Inconsistent operand order between SSE and AVX
Created by: YValeri
There is currently a problem regarding the way DynamoRIO manages AVX and SSE floating point instructions, explained in this post : (https://groups.google.com/forum/#!topic/DynamoRIO-Users/EwjJLo-fBdo). For AVX, the Intel standard (https://software.intel.com/sites/default/files/managed/39/c5/325462-sdm-vol-1-2abcd-3abcd.pdf) specifies that for the instruction are as followed : "instr destination, source0, source1", so all the operands are explicitely given. However, for SSE, the standard differs a bit : "instr destination(=source0), source1", so the destination and first source are the same, the instructions are done in-place. Regarding DynamoRIO's way of doing, it is the correct one for AVX, when using instr_get_src(instr, 0), we get the source0 of the instruction, and instr_get_src(instr, 1) gives the source1 (and instr_get_dst works fine aswell). On the contrary, for SSE, since the first operand is a destination AND source at the same time, DynamoRIO considers the destination as an explicit operand, and the source as implicit. That implies that the source is put at the last position in the instruction's sources, so instr_get_src(instr, 0) actually gives back the source1, while instr_get_src(instr, 1) gives source0. From a simple logic point, this is pretty strange, but mostly, it is really problematic regarding instruction overload because one would have to manage SSE and AVX instructions differently because of DynamoRIO, not because of the Intel standard. Also, since no floating point operation is commutative, this problem actually change the values of the results which is extremely problematic. Many instructions are impacted, here is a non limited list : SSE -> {add|mul|sub|div}{s|p}{s|d} AVX -> v{add|mul|sub|div}{s|p}{s|d}
Moreover, as stated in the same post, this is even more obvious for FMA instructions, because Intel manages these the same way as for SSE instructions : "instr destination(=source0), source1, source2". However, the instr for FMA is very specific for Intel, because the order of FMA is specified in the OP_code. So for instance, we can have the following : "VFMADD231SS xmm0, xmm1, xmm2" -> multiply xmm1 by xmm2, add xmm0, put the result in xmm0. Since the source0 is implicit, DynamoRIO places it at the end of the sources, so in third position, meaning that if don't specifically for this case, we would get the following : "VFMADD231SS xmm0, xmm1, xmm2" becomes for DynamoRIO "VFMADD231SS xmm1, xmm2, xmm0" -> multiply xmm2 by xmm0, add xmm1, put the result in xmm0. Obviously, this is not at all the result wanted. Now consider that there is not only one order for fma instructions, but 3 (231, 213 and 132), there are scalar and packed instructions, and instructions for double and float. So you get a whooping total of 3 * 2 * 2 = 12 special cases to take into account. Now we include FMS, NFMA, NFMA, FMAS, NFMAS, and the amount of particular cases is way too big to adapt to.
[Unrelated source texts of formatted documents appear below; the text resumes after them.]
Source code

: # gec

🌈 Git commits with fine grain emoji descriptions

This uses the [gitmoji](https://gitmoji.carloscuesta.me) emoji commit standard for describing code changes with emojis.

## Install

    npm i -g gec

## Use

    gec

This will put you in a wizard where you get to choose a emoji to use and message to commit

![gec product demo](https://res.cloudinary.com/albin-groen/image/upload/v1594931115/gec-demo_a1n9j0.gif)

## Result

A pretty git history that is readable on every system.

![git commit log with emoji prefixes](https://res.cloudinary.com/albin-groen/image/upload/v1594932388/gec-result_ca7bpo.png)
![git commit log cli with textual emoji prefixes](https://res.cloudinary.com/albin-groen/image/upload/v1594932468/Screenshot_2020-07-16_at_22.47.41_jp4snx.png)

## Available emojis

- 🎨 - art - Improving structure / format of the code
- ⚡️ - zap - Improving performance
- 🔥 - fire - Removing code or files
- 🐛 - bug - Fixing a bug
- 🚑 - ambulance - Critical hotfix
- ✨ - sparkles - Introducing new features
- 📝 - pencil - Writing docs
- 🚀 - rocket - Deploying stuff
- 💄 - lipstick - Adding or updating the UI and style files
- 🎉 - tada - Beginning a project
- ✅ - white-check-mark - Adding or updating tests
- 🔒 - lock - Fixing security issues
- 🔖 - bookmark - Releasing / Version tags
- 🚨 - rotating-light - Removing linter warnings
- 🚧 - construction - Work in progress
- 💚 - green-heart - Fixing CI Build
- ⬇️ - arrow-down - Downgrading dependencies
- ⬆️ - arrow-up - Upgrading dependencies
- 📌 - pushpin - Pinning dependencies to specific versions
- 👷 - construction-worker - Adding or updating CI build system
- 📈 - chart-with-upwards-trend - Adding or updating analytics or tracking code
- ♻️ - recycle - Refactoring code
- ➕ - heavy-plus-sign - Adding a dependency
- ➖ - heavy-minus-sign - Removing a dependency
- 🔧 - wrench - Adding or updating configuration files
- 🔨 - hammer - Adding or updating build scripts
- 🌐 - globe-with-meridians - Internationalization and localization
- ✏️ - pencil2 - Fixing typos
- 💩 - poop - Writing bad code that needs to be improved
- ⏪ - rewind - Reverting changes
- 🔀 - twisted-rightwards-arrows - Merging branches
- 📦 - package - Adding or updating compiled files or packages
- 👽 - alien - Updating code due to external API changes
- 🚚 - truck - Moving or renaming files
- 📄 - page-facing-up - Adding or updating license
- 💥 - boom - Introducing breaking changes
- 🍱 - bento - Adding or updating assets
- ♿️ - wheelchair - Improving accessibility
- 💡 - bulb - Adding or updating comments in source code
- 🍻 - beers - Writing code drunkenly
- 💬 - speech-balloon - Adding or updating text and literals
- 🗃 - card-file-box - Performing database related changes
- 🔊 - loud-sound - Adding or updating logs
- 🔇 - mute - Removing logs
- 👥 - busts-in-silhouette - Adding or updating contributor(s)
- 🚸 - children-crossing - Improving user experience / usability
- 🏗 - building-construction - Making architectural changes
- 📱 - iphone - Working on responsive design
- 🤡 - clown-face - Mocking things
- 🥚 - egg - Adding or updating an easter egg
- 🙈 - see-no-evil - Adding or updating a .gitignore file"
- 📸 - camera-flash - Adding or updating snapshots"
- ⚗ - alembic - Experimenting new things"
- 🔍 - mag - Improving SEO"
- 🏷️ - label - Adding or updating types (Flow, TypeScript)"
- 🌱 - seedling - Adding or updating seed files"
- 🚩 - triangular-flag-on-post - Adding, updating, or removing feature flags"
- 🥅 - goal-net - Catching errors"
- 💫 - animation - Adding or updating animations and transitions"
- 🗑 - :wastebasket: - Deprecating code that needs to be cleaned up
Finally, as said in the same post, this is also not consistant for PEXT instructions, as the mask is put in the second source, which is source1, and source0 (the value on which to apply the mask") is also the destination, so source0 is implicit, so DynamoRIO put it at the end of sources, meaning that if we don't adapt to this particular case, we would use source0 as the mask, not source1, and the result would be totally messed up.
Overall, the problem comes from the fact that when one of the source is also the destination, DynamoRIO considers it as implicit, and put the source/destination at the end of source. This means that one would have to change the order of the sources to have the correct result, so when we would overload instructions that don't have implicit sources, the order wouldn't be correct anymore. I'd advice that DynamoRIO changes the way implicit operands are managed in case of these operands also being the destination, and put them at their normal position, following the Intel standard to the letter. But when one of the source is implicit but not the destination (i.e. push for instance, which only takes one explicit source, but has another implicit source, rsp), the current way of doing is fine in my opinion. This problem is important for floating point arithmetic, as the author of the post first stated, but is even more troublesome for FMA and PEXT.